For the listing below, return the line containing "### Measuring Tools", the line containing "- Go/no-go gauges", and all lines in between, exactly as written and nothing else.
*****
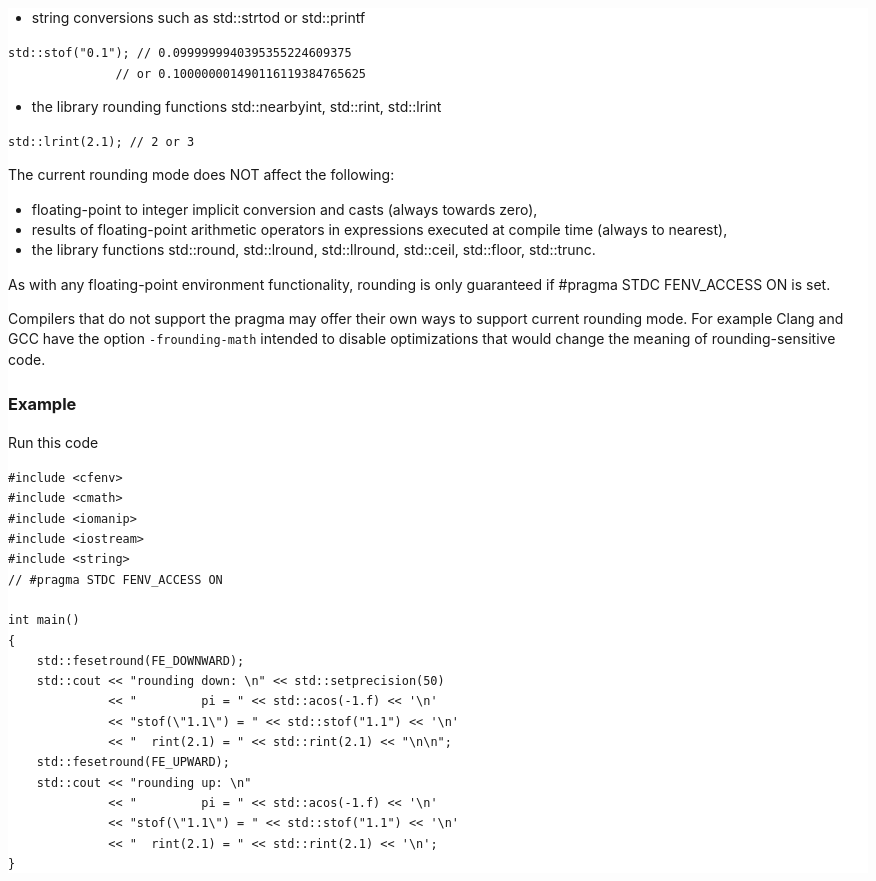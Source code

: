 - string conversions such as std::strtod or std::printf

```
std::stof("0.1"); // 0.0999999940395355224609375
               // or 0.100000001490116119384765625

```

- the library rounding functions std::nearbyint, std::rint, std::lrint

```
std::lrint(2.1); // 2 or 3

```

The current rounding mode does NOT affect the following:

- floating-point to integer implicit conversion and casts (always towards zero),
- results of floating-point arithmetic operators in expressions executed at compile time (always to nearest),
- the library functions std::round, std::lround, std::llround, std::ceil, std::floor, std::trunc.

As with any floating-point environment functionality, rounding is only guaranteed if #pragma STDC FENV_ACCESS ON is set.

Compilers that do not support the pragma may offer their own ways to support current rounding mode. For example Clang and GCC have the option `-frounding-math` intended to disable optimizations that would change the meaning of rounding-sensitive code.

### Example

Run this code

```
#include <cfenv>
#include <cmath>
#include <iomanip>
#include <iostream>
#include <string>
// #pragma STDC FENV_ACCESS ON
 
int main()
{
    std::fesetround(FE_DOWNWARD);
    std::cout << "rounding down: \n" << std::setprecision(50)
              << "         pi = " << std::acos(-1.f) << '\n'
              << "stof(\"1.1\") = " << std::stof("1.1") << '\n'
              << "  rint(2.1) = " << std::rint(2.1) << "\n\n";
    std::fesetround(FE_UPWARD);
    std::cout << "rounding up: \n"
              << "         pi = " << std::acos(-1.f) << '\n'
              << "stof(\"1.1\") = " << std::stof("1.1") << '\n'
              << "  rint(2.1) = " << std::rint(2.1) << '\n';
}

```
*****
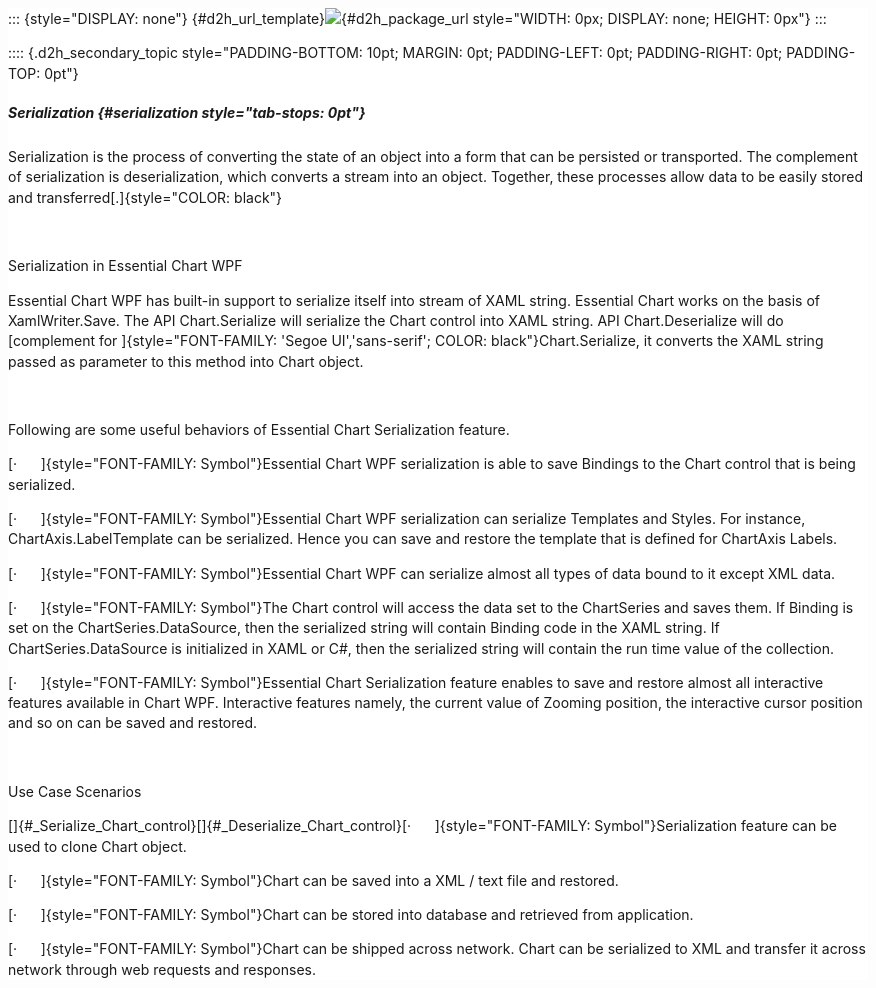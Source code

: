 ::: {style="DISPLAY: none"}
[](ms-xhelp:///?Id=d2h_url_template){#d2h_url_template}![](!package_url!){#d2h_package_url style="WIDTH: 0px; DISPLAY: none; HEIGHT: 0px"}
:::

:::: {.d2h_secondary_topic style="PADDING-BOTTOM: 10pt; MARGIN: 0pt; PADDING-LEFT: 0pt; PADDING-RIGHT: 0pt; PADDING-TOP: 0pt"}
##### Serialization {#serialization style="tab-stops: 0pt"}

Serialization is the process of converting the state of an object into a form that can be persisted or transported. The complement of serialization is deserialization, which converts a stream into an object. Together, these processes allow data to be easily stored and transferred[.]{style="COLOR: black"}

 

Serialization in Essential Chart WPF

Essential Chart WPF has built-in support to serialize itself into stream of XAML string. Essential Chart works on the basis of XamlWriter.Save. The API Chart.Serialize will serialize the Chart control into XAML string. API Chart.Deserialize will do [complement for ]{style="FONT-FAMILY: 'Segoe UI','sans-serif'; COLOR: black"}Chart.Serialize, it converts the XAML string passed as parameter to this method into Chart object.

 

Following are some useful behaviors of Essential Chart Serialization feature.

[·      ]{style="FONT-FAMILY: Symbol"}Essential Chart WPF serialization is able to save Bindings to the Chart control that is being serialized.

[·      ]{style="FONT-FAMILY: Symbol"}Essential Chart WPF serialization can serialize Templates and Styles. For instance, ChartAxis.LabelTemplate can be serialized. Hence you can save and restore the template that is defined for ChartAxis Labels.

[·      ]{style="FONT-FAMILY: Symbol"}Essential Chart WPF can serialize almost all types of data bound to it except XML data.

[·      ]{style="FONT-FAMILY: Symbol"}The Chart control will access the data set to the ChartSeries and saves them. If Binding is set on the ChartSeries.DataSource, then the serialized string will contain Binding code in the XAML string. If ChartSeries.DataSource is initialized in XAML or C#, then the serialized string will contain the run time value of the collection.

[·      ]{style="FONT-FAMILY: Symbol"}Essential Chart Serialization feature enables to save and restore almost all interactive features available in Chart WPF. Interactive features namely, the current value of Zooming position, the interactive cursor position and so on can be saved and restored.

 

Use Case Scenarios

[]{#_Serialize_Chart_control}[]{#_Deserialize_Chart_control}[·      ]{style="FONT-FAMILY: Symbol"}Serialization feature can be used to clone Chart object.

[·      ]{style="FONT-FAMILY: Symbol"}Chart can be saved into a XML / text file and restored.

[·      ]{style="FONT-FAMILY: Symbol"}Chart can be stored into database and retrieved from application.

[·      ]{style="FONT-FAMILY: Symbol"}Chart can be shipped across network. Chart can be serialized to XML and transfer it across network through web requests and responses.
*****
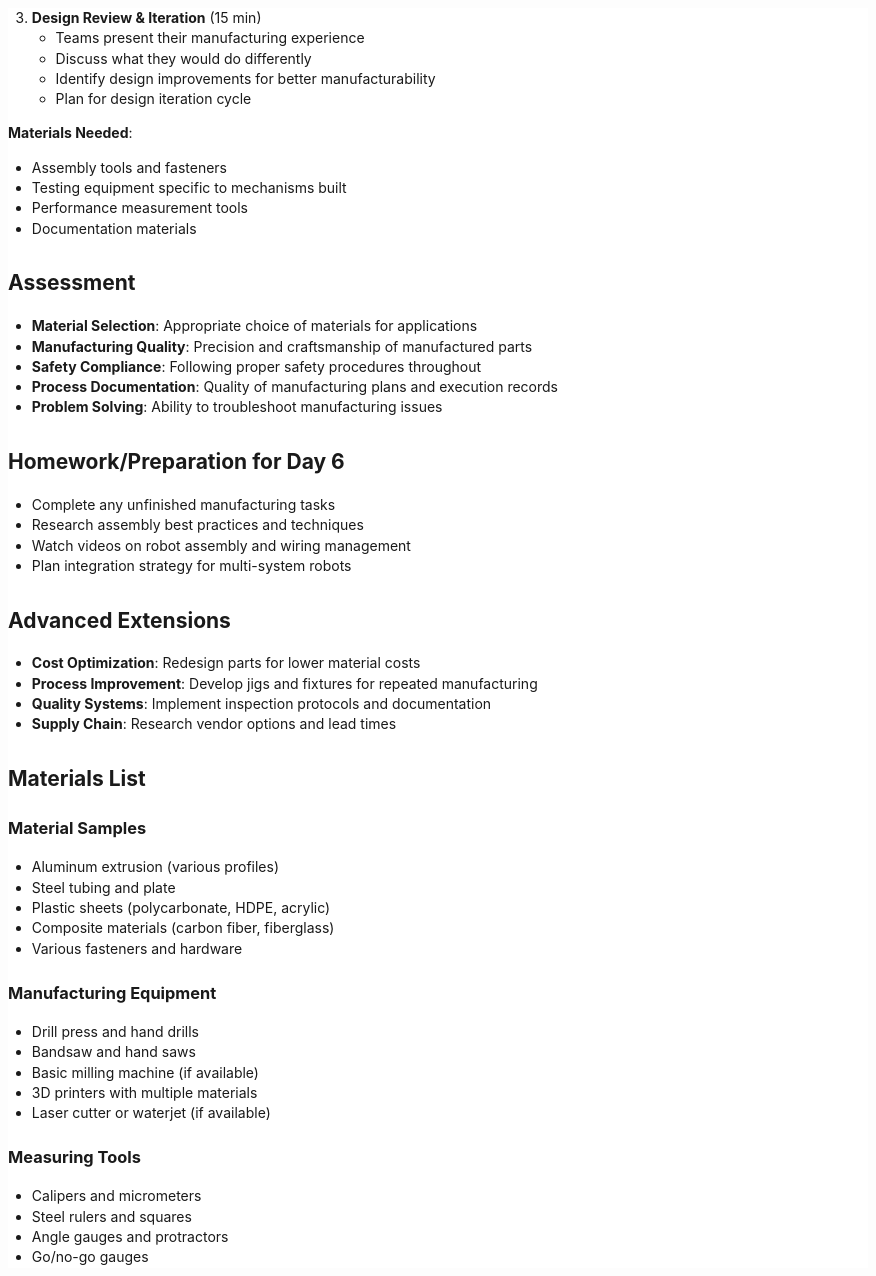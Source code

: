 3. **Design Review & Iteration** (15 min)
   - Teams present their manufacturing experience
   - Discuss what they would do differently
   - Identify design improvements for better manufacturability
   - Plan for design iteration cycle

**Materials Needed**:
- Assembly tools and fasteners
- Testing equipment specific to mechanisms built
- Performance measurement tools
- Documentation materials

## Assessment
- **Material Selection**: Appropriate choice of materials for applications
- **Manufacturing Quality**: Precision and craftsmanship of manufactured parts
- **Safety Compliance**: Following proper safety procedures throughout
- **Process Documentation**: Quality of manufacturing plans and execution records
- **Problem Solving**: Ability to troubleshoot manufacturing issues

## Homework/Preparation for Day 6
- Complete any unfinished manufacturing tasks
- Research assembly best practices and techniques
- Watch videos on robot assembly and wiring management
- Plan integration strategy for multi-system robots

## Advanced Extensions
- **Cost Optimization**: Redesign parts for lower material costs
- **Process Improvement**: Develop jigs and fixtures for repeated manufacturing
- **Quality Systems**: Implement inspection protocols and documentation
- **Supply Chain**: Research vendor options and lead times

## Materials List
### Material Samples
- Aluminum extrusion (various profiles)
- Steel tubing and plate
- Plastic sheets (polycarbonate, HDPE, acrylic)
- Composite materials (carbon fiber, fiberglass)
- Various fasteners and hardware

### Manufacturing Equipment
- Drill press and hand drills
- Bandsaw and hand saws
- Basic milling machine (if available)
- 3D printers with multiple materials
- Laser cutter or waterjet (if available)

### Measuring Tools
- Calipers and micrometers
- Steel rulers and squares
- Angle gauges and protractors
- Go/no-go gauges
*****
Exercise result ▸
### Measuring Tools
- Calipers and micrometers
- Steel rulers and squares
- Angle gauges and protractors
- Go/no-go gauges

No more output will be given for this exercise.